Let’s build a complete customer segmentation pipeline. We’ll create synthetic customer data and cluster based on purchasing behavior:

# Generate synthetic customer data
np.random.seed(42)
n_customers = 500

customer_data = pd.DataFrame({
    'annual_income': np.random.normal(50000, 20000, n_customers),
    'spending_score': np.random.randint(1, 100, n_customers),
    'age': np.random.randint(18, 70, n_customers),
    'purchase_frequency': np.random.poisson(10, n_customers),
    'avg_transaction': np.random.gamma(2, 50, n_customers)
})

# Feature engineering
customer_data['income_per_age'] = customer_data['annual_income'] / customer_data['age']
customer_data['total_annual_spend'] = (customer_data['purchase_frequency'] * 
                                       customer_data['avg_transaction'])

# Prepare features
features = ['annual_income', 'spending_score', 'age', 
            'purchase_frequency', 'total_annual_spend']
X = customer_data[features].values

# Scale features
scaler = StandardScaler()
X_scaled = scaler.fit_transform(X)

# Perform hierarchical clustering
Z = linkage(X_scaled, method='ward')

# Determine optimal clusters using dendrogram
plt.figure(figsize=(12, 6))
dendrogram(Z, no_labels=True, color_threshold=15)
plt.axhline(y=15, color='r', linestyle='--')
plt.title('Customer Segmentation Dendrogram')
plt.show()

# Apply clustering
n_clusters = 4
clustering = AgglomerativeClustering(n_clusters=n_clusters, linkage='ward')
customer_data['cluster'] = clustering.fit_predict(X_scaled)

# Analyze clusters
cluster_summary = customer_data.groupby('cluster')[features].mean()
print("\nCluster Characteristics:")
print(cluster_summary.round(2))

# Visualize with PCA
pca = PCA(n_components=2)
X_pca = pca.fit_transform(X_scaled)

plt.figure(figsize=(10, 6))
for cluster in range(n_clusters):
    mask = customer_data['cluster'] == cluster
    plt.scatter(X_pca[mask, 0], X_pca[mask, 1], 
                label=f'Cluster {cluster}', alpha=0.6)
plt.xlabel(f'PC1 ({pca.explained_variance_ratio_[0]:.1%})')
plt.ylabel(f'PC2 ({pca.explained_variance_ratio_[1]:.1%})')
plt.title('Customer Segments')
plt.legend()
plt.show()

Performance Considerations and Best Practices

Hierarchical clustering has O(n²) space complexity and O(n³) time complexity for the naive implementation, making it impractical for datasets beyond 10,000 samples. SciPy uses optimized algorithms that reduce time to O(n²), but memory remains a constraint.

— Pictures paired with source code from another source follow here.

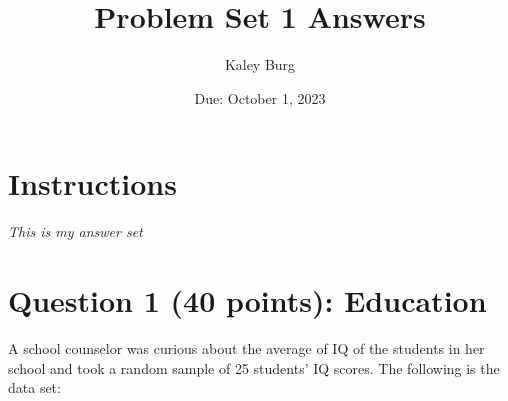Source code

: \documentclass[12pt,letterpaper]{article}
\title{Problem Set 1 Answers}
\date{Due: October 1, 2023}
\author{Kaley Burg}
\begin{document}
	\maketitle
	
	\section*{Instructions}
\textit{This is my answer set}
	
	\vspace{1cm}
	\section*{Question 1 (40 points): Education}

A school counselor was curious about the average of IQ of the students in her school and took a random sample of 25 students' IQ scores. The following is the data set:\\
\vspace{.5cm}

  

\vspace{1cm}
\end{document}
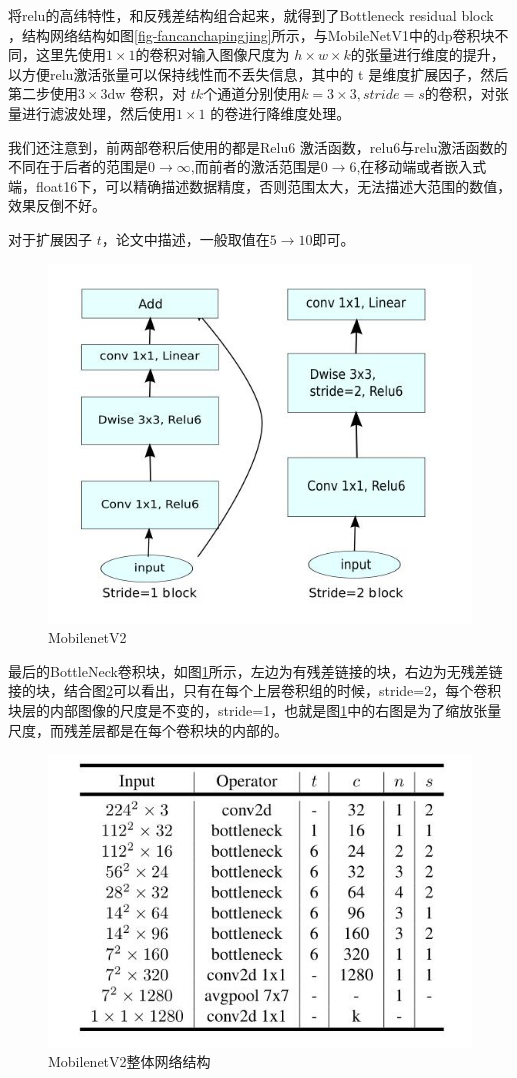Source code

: \documentclass[UTF8,a4paper,12pt]{ctexart}
\begin{document}
 将relu的高纬特性，和反残差结构组合起来，就得到了Bottleneck residual block ，结构网络结构如图\ref{fig-fancanchapingjing}所示，与MobileNetV1中的dp卷积块不同，这里先使用$1\times1 $的卷积对输入图像尺度为 $ h \times w \times k$的张量进行维度的提升，以方便relu激活张量可以保持线性而不丢失信息，其中的 t 是维度扩展因子，然后第二步使用$3 \times 3$dw 卷积，对 $tk$个通道分别使用$k=3 \times 3, stride=s $的卷积，对张量进行滤波处理，然后使用$1 \times 1$ 的卷进行降维度处理。
 
我们还注意到，前两部卷积后使用的都是Relu6 激活函数，relu6与relu激活函数的不同在于后者的范围是$ 0 \to \infty$,而前者的激活范围是$0 \to 6$,在移动端或者嵌入式端，float16下，可以精确描述数据精度，否则范围太大，无法描述大范围的数值，效果反倒不好。

对于扩展因子 $t$，论文中描述，一般取值在$5 \to 10$即可。

  \begin{figure}[htbp]
 	\centering
 	\includegraphics[width=0.5\linewidth]{webmin/mobnet.jpg}
 	\caption{MobilenetV2}
 	\label{fig-mobnet}
 \end{figure}
 
 最后的BottleNeck卷积块，如图\ref{fig-mobnet}所示，左边为有残差链接的块，右边为无残差链接的块，结合图\ref{fig-mobnetjiegou}可以看出，只有在每个上层卷积组的时候，stride=2，每个卷积块层的内部图像的尺度是不变的，stride=1，也就是图\ref{fig-mobnet}中的右图是为了缩放张量尺度，而残差层都是在每个卷积块的内部的。
 

 
  \begin{figure}[htbp]
 	\centering
 	\includegraphics[width=0.5\linewidth]{webmin/v2架构图.jpg}
 	\caption{MobilenetV2整体网络结构}
 	\label{fig-mobnetjiegou}
 \end{figure}
 
\end{document}
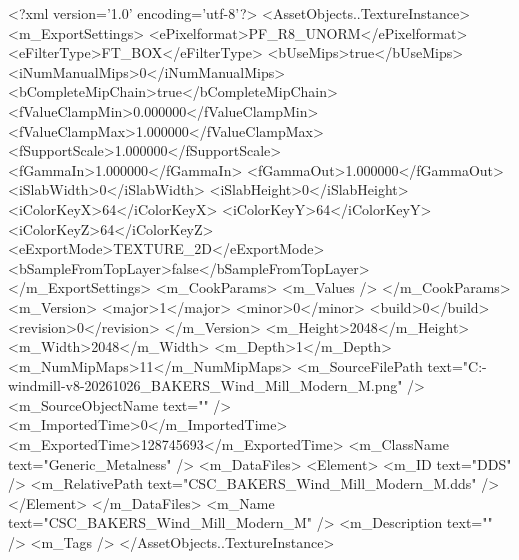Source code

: <?xml version='1.0' encoding='utf-8'?>
<AssetObjects..TextureInstance>
  <m_ExportSettings>
    <ePixelformat>PF_R8_UNORM</ePixelformat>
    <eFilterType>FT_BOX</eFilterType>
    <bUseMips>true</bUseMips>
    <iNumManualMips>0</iNumManualMips>
    <bCompleteMipChain>true</bCompleteMipChain>
    <fValueClampMin>0.000000</fValueClampMin>
    <fValueClampMax>1.000000</fValueClampMax>
    <fSupportScale>1.000000</fSupportScale>
    <fGammaIn>1.000000</fGammaIn>
    <fGammaOut>1.000000</fGammaOut>
    <iSlabWidth>0</iSlabWidth>
    <iSlabHeight>0</iSlabHeight>
    <iColorKeyX>64</iColorKeyX>
    <iColorKeyY>64</iColorKeyY>
    <iColorKeyZ>64</iColorKeyZ>
    <eExportMode>TEXTURE_2D</eExportMode>
    <bSampleFromTopLayer>false</bSampleFromTopLayer>
  </m_ExportSettings>
  <m_CookParams>
    <m_Values />
  </m_CookParams>
  <m_Version>
    <major>1</major>
    <minor>0</minor>
    <build>0</build>
    <revision>0</revision>
  </m_Version>
  <m_Height>2048</m_Height>
  <m_Width>2048</m_Width>
  <m_Depth>1</m_Depth>
  <m_NumMipMaps>11</m_NumMipMaps>
  <m_SourceFilePath text="C:\Users\Shadow\Desktop\Codex\modern-windmill-v8-20261026\export\textures\CSC_BAKERS_Wind_Mill_Modern_M.png" />
  <m_SourceObjectName text="" />
  <m_ImportedTime>0</m_ImportedTime>
  <m_ExportedTime>128745693</m_ExportedTime>
  <m_ClassName text="Generic_Metalness" />
  <m_DataFiles>
    <Element>
      <m_ID text="DDS" />
      <m_RelativePath text="CSC_BAKERS_Wind_Mill_Modern_M.dds" />
    </Element>
  </m_DataFiles>
  <m_Name text="CSC_BAKERS_Wind_Mill_Modern_M" />
  <m_Description text="" />
  <m_Tags />
</AssetObjects..TextureInstance>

For large datasets, consider these strategies:

Sample your data: Cluster a representative sample, then assign remaining points
Use mini-batch approaches: Divide data into batches, cluster separately, then merge
Switch algorithms: For >10k samples, consider DBSCAN or HDBSCAN instead

import time

# Benchmark different dataset sizes
sizes = [100, 500, 1000, 2000]
times = []

for size in sizes:
    X_test = np.random.randn(size, 10)
    
    start = time.time()
    Z = linkage(X_test, method='ward')
    elapsed = time.time() - start
    times.append(elapsed)
    
    print(f"Size {size}: {elapsed:.3f} seconds")

# Plot scaling behavior
plt.figure(figsize=(8, 5))
plt.plot(sizes, times, 'ro-')
plt.xlabel('Dataset Size')
plt.ylabel('Time (seconds)')
plt.title('Hierarchical Clustering Scaling')
plt.grid(True)
plt.show()

Best practices summary:

Always standardize your features before clustering
Use Ward’s linkage for general-purpose clustering
Validate results with silhouette scores and domain knowledge
Keep datasets under 5,000 samples for interactive analysis
Save your linkage matrix—it’s expensive to recompute

Hierarchical clustering shines when you need interpretable cluster relationships and don’t know the optimal cluster count upfront. The dendrogram provides intuition about data structure that flat clustering methods simply can’t match.